EXERCISE: From the entries that follow, extract each line holding the string "None".
⁂
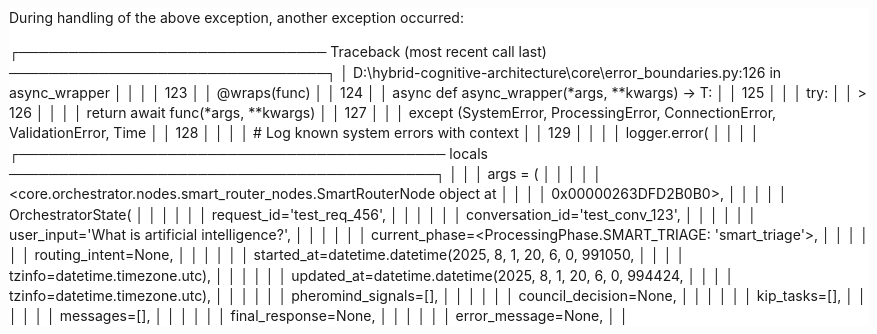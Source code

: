 During handling of the above exception, another exception occurred:

┌─────────────────────────────── Traceback (most recent call last) ────────────────────────────────┐
│ D:\hybrid-cognitive-architecture\core\error_boundaries.py:126 in async_wrapper                   │
│                                                                                                  │
│   123 │   │   @wraps(func)                                                                       │
│   124 │   │   async def async_wrapper(*args, **kwargs) -> T:                                     │
│   125 │   │   │   try:                                                                           │
│ > 126 │   │   │   │   return await func(*args, **kwargs)                                         │
│   127 │   │   │   except (SystemError, ProcessingError, ConnectionError, ValidationError, Time   │
│   128 │   │   │   │   # Log known system errors with context                                     │
│   129 │   │   │   │   logger.error(                                                              │
│                                                                                                  │
│ ┌─────────────────────────────────────────── locals ───────────────────────────────────────────┐ │
│ │      args = (                                                                                │ │
│ │             │   <core.orchestrator.nodes.smart_router_nodes.SmartRouterNode object at        │ │
│ │             0x00000263DFD2B0B0>,                                                             │ │
│ │             │   OrchestratorState(                                                           │ │
│ │             │   │   request_id='test_req_456',                                               │ │
│ │             │   │   conversation_id='test_conv_123',                                         │ │
│ │             │   │   user_input='What is artificial intelligence?',                           │ │
│ │             │   │   current_phase=<ProcessingPhase.SMART_TRIAGE: 'smart_triage'>,            │ │
│ │             │   │   routing_intent=None,                                                     │ │
│ │             │   │   started_at=datetime.datetime(2025, 8, 1, 20, 6, 0, 991050,               │ │
│ │             tzinfo=datetime.timezone.utc),                                                   │ │
│ │             │   │   updated_at=datetime.datetime(2025, 8, 1, 20, 6, 0, 994424,               │ │
│ │             tzinfo=datetime.timezone.utc),                                                   │ │
│ │             │   │   pheromind_signals=[],                                                    │ │
│ │             │   │   council_decision=None,                                                   │ │
│ │             │   │   kip_tasks=[],                                                            │ │
│ │             │   │   messages=[],                                                             │ │
│ │             │   │   final_response=None,                                                     │ │
│ │             │   │   error_message=None,                                                      │ │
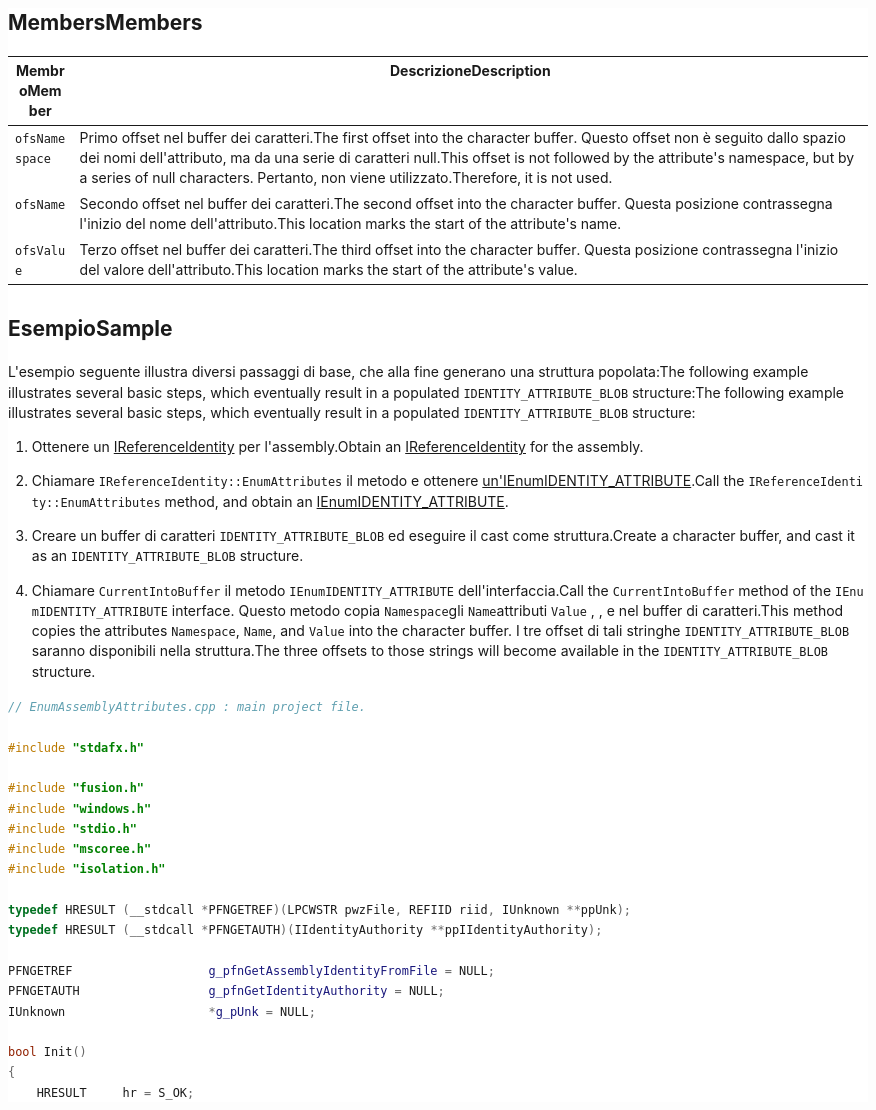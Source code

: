 ## <a name="members"></a><span data-ttu-id="a3591-106">Members</span><span class="sxs-lookup"><span data-stu-id="a3591-106">Members</span></span>  
  
|<span data-ttu-id="a3591-107">Membro</span><span class="sxs-lookup"><span data-stu-id="a3591-107">Member</span></span>|<span data-ttu-id="a3591-108">Descrizione</span><span class="sxs-lookup"><span data-stu-id="a3591-108">Description</span></span>|  
|------------|-----------------|  
|`ofsNamespace`|<span data-ttu-id="a3591-109">Primo offset nel buffer dei caratteri.</span><span class="sxs-lookup"><span data-stu-id="a3591-109">The first offset into the character buffer.</span></span> <span data-ttu-id="a3591-110">Questo offset non è seguito dallo spazio dei nomi dell'attributo, ma da una serie di caratteri null.</span><span class="sxs-lookup"><span data-stu-id="a3591-110">This offset is not followed by the attribute's namespace, but by a series of null characters.</span></span> <span data-ttu-id="a3591-111">Pertanto, non viene utilizzato.</span><span class="sxs-lookup"><span data-stu-id="a3591-111">Therefore, it is not used.</span></span>|  
|`ofsName`|<span data-ttu-id="a3591-112">Secondo offset nel buffer dei caratteri.</span><span class="sxs-lookup"><span data-stu-id="a3591-112">The second offset into the character buffer.</span></span> <span data-ttu-id="a3591-113">Questa posizione contrassegna l'inizio del nome dell'attributo.</span><span class="sxs-lookup"><span data-stu-id="a3591-113">This location marks the start of the attribute's name.</span></span>|  
|`ofsValue`|<span data-ttu-id="a3591-114">Terzo offset nel buffer dei caratteri.</span><span class="sxs-lookup"><span data-stu-id="a3591-114">The third offset into the character buffer.</span></span> <span data-ttu-id="a3591-115">Questa posizione contrassegna l'inizio del valore dell'attributo.</span><span class="sxs-lookup"><span data-stu-id="a3591-115">This location marks the start of the attribute's value.</span></span>|  
  
## <a name="sample"></a><span data-ttu-id="a3591-116">Esempio</span><span class="sxs-lookup"><span data-stu-id="a3591-116">Sample</span></span>  
 <span data-ttu-id="a3591-117">L'esempio seguente illustra diversi passaggi di base, che alla fine generano una struttura popolata:The following example illustrates several basic steps, which eventually result in a populated `IDENTITY_ATTRIBUTE_BLOB` structure:</span><span class="sxs-lookup"><span data-stu-id="a3591-117">The following example illustrates several basic steps, which eventually result in a populated `IDENTITY_ATTRIBUTE_BLOB` structure:</span></span>  
  
1. <span data-ttu-id="a3591-118">Ottenere un [IReferenceIdentity](ireferenceidentity-interface.md) per l'assembly.</span><span class="sxs-lookup"><span data-stu-id="a3591-118">Obtain an [IReferenceIdentity](ireferenceidentity-interface.md) for the assembly.</span></span>  
  
2. <span data-ttu-id="a3591-119">Chiamare `IReferenceIdentity::EnumAttributes` il metodo e ottenere [un'IEnumIDENTITY_ATTRIBUTE](ienumidentity-attribute-interface.md).</span><span class="sxs-lookup"><span data-stu-id="a3591-119">Call the `IReferenceIdentity::EnumAttributes` method, and obtain an [IEnumIDENTITY_ATTRIBUTE](ienumidentity-attribute-interface.md).</span></span>  
  
3. <span data-ttu-id="a3591-120">Creare un buffer di caratteri `IDENTITY_ATTRIBUTE_BLOB` ed eseguire il cast come struttura.</span><span class="sxs-lookup"><span data-stu-id="a3591-120">Create a character buffer, and cast it as an `IDENTITY_ATTRIBUTE_BLOB` structure.</span></span>  
  
4. <span data-ttu-id="a3591-121">Chiamare `CurrentIntoBuffer` il metodo `IEnumIDENTITY_ATTRIBUTE` dell'interfaccia.</span><span class="sxs-lookup"><span data-stu-id="a3591-121">Call the `CurrentIntoBuffer` method of the `IEnumIDENTITY_ATTRIBUTE` interface.</span></span> <span data-ttu-id="a3591-122">Questo metodo copia `Namespace`gli `Name`attributi `Value` , , e nel buffer di caratteri.</span><span class="sxs-lookup"><span data-stu-id="a3591-122">This method copies the attributes `Namespace`, `Name`, and `Value` into the character buffer.</span></span> <span data-ttu-id="a3591-123">I tre offset di tali stringhe `IDENTITY_ATTRIBUTE_BLOB` saranno disponibili nella struttura.</span><span class="sxs-lookup"><span data-stu-id="a3591-123">The three offsets to those strings will become available in the `IDENTITY_ATTRIBUTE_BLOB` structure.</span></span>  
  
```cpp  
// EnumAssemblyAttributes.cpp : main project file.  
  
#include "stdafx.h"  
  
#include "fusion.h"  
#include "windows.h"  
#include "stdio.h"  
#include "mscoree.h"  
#include "isolation.h"  
  
typedef HRESULT (__stdcall *PFNGETREF)(LPCWSTR pwzFile, REFIID riid, IUnknown **ppUnk);  
typedef HRESULT (__stdcall *PFNGETAUTH)(IIdentityAuthority **ppIIdentityAuthority);  
  
PFNGETREF                   g_pfnGetAssemblyIdentityFromFile = NULL;  
PFNGETAUTH                  g_pfnGetIdentityAuthority = NULL;  
IUnknown                    *g_pUnk = NULL;  
  
bool Init()  
{  
    HRESULT     hr = S_OK;  
```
⁂
SOLUTION FOR THIS PROBLEM:
│ │             │   │   routing_intent=None,                                                     │ │
│ │             │   │   council_decision=None,                                                   │ │
│ │             │   │   final_response=None,                                                     │ │
│ │             │   │   error_message=None,                                                      │ │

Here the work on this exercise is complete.